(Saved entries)

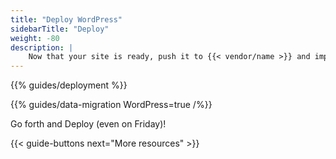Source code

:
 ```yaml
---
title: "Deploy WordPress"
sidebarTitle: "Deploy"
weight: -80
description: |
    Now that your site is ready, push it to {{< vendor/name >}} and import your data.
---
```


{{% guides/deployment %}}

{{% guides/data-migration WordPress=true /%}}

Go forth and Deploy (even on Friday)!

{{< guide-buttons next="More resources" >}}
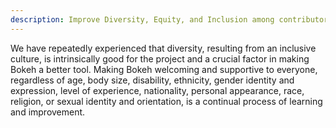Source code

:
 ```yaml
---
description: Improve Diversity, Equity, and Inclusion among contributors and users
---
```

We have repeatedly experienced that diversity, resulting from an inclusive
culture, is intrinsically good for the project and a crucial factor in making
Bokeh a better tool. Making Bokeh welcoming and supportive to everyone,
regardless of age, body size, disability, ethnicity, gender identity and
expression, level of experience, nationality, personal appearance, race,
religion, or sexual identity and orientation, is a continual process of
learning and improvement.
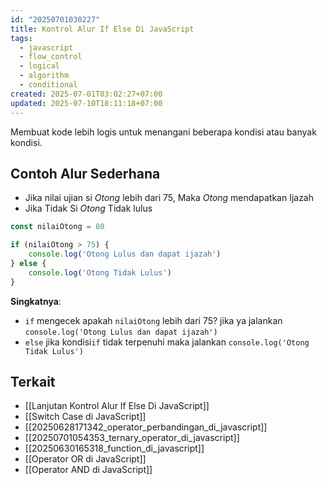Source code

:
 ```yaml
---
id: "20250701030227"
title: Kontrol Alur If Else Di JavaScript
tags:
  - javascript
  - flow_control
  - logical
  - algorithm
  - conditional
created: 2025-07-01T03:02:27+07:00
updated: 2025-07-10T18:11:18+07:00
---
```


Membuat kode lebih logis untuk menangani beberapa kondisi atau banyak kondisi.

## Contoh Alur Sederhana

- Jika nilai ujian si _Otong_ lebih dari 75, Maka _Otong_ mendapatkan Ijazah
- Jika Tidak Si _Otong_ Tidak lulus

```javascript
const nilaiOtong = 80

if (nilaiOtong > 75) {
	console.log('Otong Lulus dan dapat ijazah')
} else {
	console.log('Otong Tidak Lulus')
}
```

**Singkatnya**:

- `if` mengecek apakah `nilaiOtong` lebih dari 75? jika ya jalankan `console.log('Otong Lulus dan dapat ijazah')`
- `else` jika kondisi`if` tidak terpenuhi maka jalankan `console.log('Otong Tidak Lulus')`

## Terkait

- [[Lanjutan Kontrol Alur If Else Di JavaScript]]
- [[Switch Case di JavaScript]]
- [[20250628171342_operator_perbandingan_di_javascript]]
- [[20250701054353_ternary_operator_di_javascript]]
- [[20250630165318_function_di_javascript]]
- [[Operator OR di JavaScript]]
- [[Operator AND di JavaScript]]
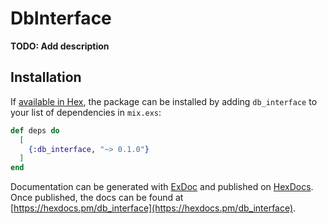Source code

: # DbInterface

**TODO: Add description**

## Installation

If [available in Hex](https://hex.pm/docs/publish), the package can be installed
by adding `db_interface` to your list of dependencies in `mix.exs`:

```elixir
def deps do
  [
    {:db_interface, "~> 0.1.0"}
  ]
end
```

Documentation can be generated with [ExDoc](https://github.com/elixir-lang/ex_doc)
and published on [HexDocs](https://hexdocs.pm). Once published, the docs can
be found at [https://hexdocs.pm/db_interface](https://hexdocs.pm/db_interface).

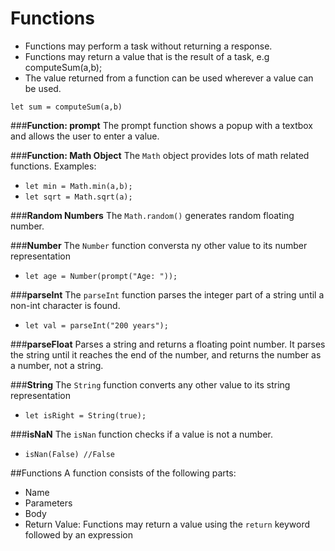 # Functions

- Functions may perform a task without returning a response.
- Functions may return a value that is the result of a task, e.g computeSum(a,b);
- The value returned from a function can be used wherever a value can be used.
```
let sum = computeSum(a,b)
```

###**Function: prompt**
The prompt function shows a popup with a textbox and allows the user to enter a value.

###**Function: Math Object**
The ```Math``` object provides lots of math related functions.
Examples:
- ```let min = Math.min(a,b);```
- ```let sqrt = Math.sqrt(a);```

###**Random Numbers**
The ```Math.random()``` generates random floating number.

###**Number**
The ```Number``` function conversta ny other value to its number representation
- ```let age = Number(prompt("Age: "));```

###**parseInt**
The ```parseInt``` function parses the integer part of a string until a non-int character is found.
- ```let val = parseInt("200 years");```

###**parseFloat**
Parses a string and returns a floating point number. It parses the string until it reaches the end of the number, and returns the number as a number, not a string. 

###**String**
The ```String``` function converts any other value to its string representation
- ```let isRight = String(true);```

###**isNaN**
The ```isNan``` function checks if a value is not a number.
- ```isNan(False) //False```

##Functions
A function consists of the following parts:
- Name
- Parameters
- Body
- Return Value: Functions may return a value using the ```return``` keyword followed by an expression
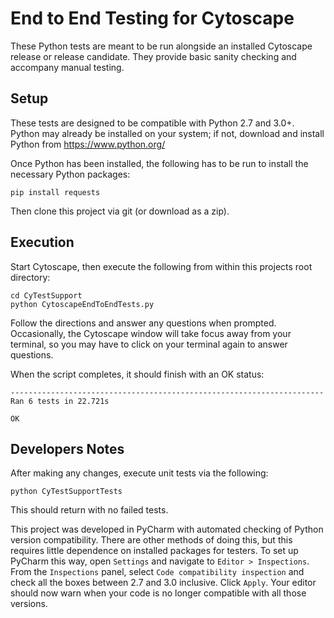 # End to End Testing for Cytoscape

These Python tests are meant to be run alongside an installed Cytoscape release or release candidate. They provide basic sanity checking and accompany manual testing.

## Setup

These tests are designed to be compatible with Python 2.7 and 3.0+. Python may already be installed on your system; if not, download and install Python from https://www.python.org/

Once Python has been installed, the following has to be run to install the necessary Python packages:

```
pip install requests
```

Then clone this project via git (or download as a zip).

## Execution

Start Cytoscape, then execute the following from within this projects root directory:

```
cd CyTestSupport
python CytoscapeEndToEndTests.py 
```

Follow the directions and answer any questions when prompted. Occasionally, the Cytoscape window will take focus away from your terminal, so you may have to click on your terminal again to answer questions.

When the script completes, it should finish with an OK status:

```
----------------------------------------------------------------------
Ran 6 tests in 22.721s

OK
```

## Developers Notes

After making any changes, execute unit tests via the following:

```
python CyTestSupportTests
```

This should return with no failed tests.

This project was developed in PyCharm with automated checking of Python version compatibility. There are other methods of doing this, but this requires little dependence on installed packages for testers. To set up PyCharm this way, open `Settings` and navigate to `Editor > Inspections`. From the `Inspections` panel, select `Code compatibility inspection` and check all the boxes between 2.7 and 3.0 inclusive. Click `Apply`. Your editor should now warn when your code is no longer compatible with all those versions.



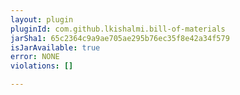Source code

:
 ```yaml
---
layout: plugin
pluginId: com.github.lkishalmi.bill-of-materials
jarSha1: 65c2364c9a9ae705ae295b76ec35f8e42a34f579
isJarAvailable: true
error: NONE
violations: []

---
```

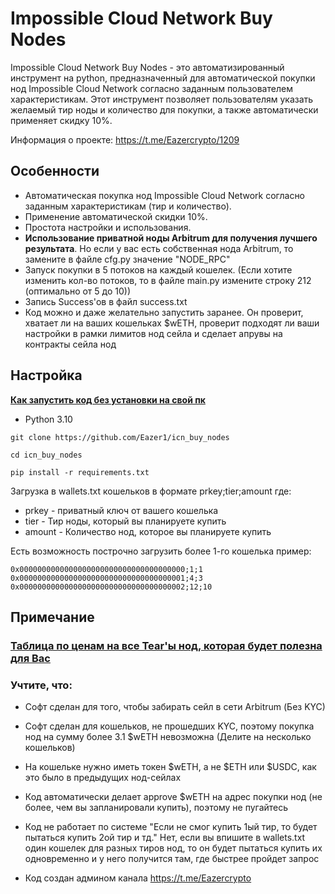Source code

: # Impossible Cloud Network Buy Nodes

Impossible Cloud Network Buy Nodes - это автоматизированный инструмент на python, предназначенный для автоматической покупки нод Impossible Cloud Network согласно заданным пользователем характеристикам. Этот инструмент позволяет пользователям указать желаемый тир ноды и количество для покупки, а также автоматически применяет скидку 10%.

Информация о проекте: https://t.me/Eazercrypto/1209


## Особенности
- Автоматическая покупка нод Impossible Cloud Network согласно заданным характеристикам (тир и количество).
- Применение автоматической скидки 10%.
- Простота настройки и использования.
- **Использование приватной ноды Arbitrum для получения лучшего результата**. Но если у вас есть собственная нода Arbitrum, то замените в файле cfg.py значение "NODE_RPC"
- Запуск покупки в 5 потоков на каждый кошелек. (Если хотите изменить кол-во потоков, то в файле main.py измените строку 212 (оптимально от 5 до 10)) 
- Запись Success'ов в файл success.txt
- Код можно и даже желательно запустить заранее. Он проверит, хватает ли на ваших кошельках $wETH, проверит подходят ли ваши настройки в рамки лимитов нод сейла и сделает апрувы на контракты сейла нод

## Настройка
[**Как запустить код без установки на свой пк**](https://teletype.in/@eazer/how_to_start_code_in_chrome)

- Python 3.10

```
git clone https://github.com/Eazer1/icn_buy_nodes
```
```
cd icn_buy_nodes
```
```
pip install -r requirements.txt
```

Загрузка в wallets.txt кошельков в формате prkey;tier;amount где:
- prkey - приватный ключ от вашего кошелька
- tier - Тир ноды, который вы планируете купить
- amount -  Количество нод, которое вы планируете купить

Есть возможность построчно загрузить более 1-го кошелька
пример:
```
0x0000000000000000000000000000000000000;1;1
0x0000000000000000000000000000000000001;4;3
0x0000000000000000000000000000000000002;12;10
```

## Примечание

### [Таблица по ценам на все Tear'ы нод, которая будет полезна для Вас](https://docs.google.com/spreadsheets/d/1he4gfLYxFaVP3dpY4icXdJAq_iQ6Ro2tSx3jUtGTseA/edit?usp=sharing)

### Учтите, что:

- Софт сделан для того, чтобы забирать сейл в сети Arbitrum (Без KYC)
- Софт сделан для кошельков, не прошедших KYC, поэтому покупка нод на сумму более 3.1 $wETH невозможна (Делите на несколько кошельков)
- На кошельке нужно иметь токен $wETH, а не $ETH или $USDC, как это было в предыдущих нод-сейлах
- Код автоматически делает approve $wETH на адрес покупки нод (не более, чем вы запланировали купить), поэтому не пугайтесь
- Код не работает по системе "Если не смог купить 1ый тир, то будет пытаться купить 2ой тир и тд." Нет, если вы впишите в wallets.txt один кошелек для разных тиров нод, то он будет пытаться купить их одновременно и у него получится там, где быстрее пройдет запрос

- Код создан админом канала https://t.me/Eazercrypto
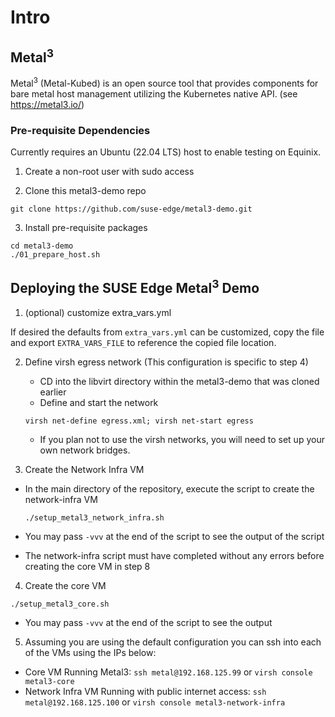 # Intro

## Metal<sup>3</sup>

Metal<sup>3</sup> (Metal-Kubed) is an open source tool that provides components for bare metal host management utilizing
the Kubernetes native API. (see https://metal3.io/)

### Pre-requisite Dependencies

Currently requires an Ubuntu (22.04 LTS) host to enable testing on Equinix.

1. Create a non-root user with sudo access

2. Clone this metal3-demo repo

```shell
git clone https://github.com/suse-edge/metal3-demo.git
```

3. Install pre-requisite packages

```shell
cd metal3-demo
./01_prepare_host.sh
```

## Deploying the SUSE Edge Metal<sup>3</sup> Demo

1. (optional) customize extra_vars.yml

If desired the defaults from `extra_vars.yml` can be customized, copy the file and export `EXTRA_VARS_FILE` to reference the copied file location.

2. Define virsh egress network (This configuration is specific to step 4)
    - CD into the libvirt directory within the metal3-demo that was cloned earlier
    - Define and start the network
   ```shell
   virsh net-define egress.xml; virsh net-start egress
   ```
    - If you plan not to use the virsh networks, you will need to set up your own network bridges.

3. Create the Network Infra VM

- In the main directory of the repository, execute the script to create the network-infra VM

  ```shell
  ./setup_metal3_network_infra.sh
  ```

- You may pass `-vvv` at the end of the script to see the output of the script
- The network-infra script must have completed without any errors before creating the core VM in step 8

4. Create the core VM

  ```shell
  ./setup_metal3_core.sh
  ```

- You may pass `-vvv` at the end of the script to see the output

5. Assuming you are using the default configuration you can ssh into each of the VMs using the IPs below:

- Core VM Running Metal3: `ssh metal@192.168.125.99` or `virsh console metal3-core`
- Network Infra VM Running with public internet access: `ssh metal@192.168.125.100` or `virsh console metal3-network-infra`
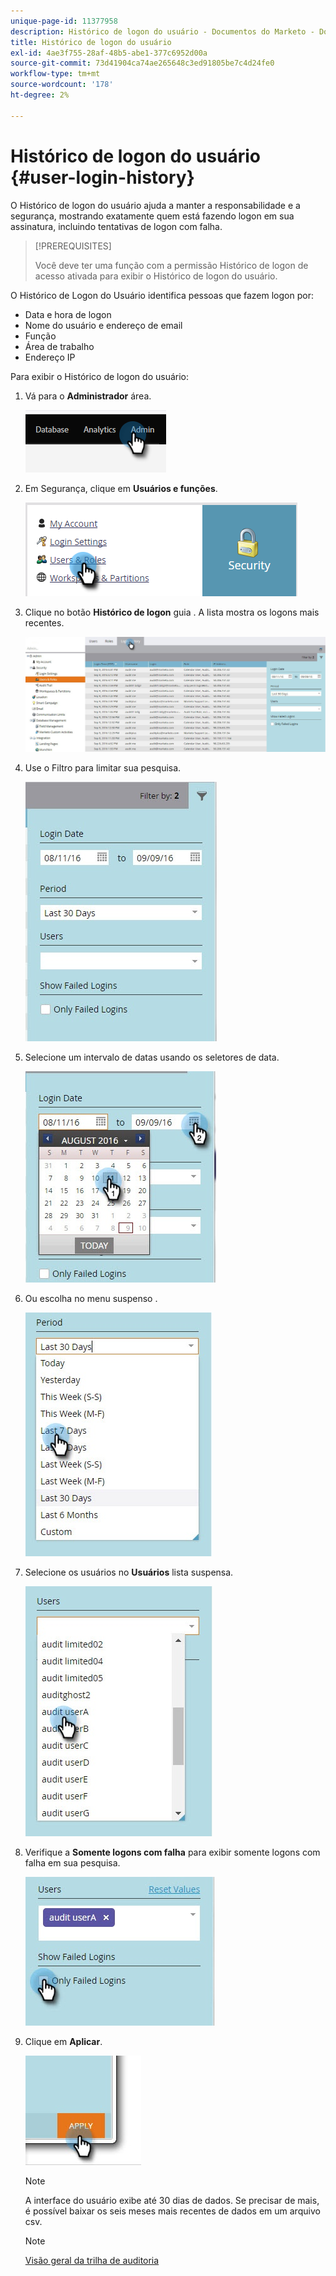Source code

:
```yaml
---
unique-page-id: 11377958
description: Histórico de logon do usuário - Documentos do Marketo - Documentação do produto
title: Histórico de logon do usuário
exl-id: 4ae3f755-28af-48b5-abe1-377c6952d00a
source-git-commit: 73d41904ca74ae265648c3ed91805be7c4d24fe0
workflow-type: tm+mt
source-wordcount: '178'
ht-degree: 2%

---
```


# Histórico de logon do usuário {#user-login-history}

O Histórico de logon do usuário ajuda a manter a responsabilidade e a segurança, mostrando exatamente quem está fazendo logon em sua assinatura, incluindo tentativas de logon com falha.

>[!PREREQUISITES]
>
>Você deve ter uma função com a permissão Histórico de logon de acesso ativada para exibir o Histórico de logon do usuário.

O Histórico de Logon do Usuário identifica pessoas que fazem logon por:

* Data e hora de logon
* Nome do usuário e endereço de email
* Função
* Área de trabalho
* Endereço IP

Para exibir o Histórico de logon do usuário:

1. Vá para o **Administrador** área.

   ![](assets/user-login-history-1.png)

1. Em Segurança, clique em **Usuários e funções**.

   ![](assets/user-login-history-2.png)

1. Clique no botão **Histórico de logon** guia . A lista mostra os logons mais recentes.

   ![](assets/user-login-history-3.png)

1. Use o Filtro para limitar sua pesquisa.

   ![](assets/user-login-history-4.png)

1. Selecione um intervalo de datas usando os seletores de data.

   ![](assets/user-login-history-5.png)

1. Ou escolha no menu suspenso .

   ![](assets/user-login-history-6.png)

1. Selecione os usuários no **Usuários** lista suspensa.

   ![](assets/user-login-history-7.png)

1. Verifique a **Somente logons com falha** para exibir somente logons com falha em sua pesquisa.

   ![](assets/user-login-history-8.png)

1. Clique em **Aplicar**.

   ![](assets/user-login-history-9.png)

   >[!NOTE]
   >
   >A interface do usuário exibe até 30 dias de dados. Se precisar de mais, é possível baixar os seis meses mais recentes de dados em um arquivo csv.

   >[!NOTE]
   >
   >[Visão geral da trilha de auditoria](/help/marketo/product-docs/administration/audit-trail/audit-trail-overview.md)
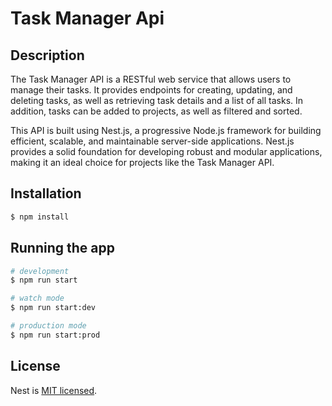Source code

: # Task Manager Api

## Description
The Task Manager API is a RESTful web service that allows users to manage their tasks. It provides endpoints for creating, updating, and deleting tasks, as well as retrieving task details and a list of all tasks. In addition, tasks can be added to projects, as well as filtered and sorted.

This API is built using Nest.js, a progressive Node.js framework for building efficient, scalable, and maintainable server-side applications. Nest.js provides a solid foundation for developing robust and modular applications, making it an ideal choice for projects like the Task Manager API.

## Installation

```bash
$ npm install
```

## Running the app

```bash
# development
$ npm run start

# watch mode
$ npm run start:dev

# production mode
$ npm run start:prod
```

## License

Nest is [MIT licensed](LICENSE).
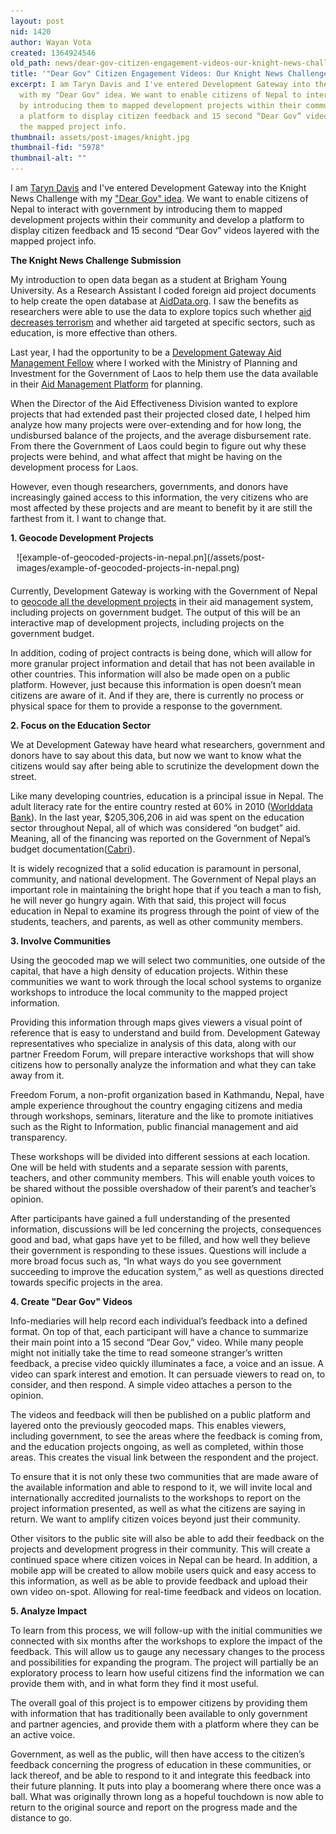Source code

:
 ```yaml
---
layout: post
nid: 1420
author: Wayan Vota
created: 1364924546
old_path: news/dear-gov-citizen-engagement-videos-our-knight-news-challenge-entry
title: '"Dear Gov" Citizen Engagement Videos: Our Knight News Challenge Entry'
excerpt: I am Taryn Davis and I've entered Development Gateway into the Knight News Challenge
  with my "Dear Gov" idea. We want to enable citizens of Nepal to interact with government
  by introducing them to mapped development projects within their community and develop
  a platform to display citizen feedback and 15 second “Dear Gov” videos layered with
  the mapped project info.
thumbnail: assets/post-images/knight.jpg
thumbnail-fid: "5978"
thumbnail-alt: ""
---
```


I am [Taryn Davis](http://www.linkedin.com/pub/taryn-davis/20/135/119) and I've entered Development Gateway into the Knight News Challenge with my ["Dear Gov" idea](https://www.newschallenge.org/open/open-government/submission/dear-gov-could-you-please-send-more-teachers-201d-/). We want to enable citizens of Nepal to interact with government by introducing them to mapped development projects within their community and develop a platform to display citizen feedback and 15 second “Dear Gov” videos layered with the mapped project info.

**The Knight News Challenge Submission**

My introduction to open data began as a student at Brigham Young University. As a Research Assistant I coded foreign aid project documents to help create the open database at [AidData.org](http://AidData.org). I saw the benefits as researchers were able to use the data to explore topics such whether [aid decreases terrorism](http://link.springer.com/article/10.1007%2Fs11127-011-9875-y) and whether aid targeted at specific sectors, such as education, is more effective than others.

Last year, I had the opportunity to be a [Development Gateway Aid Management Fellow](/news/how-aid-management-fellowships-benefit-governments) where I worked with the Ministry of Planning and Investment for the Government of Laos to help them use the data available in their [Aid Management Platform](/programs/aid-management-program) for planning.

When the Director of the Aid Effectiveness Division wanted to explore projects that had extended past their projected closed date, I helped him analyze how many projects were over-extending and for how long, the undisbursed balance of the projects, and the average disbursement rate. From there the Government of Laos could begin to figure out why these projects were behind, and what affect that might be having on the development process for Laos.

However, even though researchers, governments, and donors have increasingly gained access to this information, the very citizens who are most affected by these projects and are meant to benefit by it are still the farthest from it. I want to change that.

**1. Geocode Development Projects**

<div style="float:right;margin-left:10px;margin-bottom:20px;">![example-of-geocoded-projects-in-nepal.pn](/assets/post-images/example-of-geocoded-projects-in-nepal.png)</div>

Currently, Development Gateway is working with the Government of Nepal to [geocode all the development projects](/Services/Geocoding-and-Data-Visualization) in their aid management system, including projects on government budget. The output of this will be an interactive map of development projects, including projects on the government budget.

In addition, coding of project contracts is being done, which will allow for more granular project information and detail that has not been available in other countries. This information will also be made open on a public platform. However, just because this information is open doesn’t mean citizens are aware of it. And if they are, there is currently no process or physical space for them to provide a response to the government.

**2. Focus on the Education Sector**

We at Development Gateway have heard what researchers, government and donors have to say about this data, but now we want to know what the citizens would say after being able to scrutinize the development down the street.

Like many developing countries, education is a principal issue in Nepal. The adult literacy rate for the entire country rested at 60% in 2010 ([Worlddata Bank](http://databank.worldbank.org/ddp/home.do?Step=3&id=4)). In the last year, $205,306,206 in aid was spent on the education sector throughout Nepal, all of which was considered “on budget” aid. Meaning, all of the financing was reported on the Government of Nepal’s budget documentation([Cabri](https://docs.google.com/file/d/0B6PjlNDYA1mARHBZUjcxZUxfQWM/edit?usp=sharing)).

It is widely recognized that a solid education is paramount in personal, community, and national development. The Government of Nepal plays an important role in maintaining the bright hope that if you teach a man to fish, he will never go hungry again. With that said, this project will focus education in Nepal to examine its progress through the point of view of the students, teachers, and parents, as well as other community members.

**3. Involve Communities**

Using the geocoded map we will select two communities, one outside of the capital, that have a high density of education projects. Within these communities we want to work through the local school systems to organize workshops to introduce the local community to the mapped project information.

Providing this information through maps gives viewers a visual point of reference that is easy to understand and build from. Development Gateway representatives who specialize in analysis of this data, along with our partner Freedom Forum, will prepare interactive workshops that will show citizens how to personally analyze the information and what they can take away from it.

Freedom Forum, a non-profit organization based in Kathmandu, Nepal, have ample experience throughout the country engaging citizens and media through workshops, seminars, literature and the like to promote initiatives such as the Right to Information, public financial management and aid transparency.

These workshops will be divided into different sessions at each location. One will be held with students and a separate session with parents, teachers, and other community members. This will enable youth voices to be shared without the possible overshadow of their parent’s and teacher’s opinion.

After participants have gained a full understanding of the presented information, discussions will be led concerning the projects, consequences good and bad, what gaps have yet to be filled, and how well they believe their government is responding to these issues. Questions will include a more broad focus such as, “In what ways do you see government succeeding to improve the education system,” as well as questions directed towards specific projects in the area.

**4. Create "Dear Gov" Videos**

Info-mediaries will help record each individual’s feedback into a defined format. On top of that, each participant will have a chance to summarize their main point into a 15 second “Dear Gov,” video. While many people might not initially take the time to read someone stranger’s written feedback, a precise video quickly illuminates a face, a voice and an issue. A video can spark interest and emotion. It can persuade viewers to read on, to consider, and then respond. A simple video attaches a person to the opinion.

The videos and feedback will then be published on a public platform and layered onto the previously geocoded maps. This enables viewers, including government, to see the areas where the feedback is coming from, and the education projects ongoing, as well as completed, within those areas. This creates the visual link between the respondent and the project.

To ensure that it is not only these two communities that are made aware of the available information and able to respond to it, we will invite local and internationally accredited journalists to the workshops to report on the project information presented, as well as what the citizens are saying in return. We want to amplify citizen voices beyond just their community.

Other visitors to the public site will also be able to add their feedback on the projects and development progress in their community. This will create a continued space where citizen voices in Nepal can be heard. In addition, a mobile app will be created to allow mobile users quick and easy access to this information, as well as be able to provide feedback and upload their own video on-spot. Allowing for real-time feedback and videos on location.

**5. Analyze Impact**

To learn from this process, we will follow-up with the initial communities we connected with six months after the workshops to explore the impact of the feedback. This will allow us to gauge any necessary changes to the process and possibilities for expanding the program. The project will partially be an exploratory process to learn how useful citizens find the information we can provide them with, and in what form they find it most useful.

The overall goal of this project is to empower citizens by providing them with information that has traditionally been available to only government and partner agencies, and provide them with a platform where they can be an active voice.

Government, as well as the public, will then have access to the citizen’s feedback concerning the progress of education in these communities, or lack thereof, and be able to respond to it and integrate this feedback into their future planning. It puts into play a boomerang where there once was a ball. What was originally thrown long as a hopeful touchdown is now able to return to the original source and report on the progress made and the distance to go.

[Work to be completed]
Copy the lines of the entries above that mention "exibir".

[Solution for this problem]
>Você deve ter uma função com a permissão Histórico de logon de acesso ativada para exibir o Histórico de logon do usuário.
Para exibir o Histórico de logon do usuário:
1. Verifique a **Somente logons com falha** para exibir somente logons com falha em sua pesquisa.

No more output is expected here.